### TASK DIRECTIONS
Could you reproduce, word for word, everything below from the line containing "quantum processing without" down to the line containing "magic_state_fidelity = self._check_magic_state(state)", with both of those lines included and no others?

### RECORDS PROVIDED

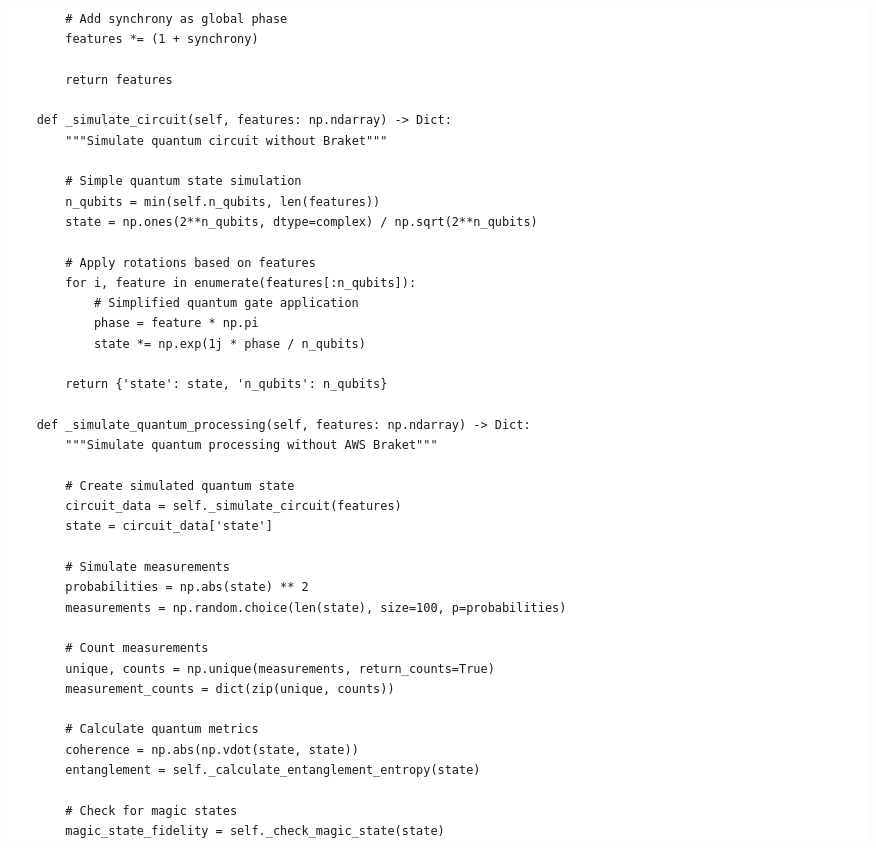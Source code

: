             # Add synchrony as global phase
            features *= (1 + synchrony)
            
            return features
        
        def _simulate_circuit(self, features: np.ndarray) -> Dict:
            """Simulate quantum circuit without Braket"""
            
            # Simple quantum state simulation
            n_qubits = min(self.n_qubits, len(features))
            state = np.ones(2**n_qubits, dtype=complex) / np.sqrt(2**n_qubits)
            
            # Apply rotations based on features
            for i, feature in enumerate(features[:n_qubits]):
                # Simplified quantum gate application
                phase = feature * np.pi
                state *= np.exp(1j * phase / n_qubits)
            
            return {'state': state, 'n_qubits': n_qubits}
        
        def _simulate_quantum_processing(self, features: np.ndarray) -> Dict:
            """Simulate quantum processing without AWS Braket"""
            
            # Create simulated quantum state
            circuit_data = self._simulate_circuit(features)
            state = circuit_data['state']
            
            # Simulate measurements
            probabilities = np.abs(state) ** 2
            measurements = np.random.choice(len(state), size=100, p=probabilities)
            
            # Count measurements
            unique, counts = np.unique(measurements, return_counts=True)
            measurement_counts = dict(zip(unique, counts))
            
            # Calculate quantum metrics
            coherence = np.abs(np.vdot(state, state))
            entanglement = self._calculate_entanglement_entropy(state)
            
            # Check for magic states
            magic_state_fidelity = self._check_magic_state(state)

...

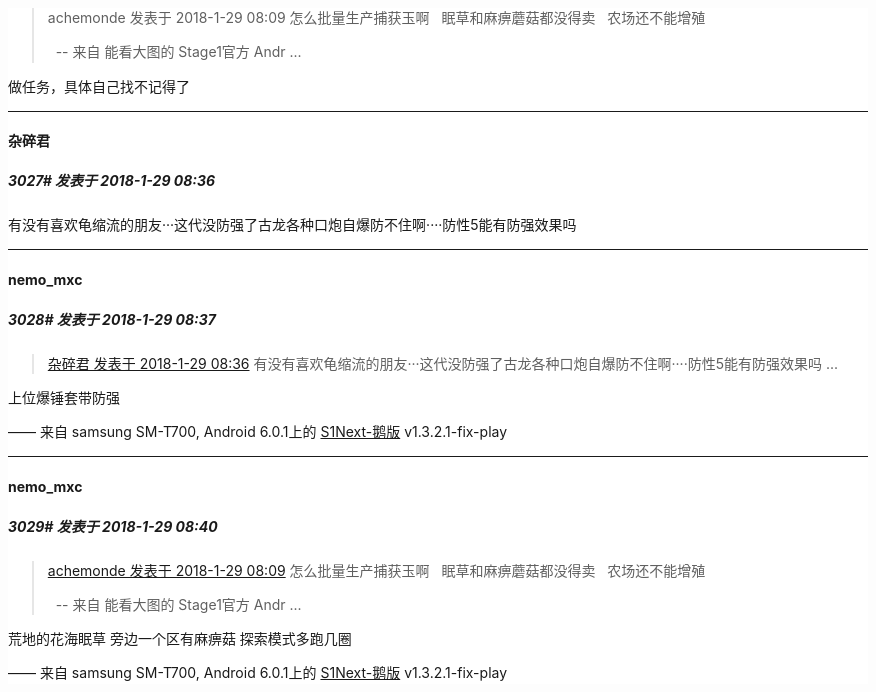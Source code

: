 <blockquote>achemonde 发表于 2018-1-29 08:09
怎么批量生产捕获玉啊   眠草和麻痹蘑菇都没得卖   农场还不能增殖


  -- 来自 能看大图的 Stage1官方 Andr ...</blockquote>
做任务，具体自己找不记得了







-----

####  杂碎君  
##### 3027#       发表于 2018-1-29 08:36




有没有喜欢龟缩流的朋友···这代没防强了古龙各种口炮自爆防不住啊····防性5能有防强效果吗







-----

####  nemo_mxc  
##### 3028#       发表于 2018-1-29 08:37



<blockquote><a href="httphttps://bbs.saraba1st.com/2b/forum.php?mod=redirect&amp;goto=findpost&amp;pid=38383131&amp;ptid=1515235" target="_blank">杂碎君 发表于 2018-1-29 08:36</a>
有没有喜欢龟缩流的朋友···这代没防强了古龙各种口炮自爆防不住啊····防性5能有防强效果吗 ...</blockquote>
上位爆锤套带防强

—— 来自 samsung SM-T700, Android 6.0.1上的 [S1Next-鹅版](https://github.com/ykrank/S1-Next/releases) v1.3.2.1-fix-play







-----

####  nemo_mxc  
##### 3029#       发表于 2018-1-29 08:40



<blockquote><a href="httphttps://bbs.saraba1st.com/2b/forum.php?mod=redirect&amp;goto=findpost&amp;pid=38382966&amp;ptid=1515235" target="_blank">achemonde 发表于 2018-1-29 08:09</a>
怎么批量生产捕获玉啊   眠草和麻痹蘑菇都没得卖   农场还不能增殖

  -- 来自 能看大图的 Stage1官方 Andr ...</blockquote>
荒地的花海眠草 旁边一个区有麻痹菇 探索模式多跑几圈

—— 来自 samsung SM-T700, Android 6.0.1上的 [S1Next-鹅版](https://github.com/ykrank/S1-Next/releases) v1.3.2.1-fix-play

### THE COMPLETED TASK
            """Simulate quantum processing without AWS Braket"""
            
            # Create simulated quantum state
            circuit_data = self._simulate_circuit(features)
            state = circuit_data['state']
            
            # Simulate measurements
            probabilities = np.abs(state) ** 2
            measurements = np.random.choice(len(state), size=100, p=probabilities)
            
            # Count measurements
            unique, counts = np.unique(measurements, return_counts=True)
            measurement_counts = dict(zip(unique, counts))
            
            # Calculate quantum metrics
            coherence = np.abs(np.vdot(state, state))
            entanglement = self._calculate_entanglement_entropy(state)
            
            # Check for magic states
            magic_state_fidelity = self._check_magic_state(state)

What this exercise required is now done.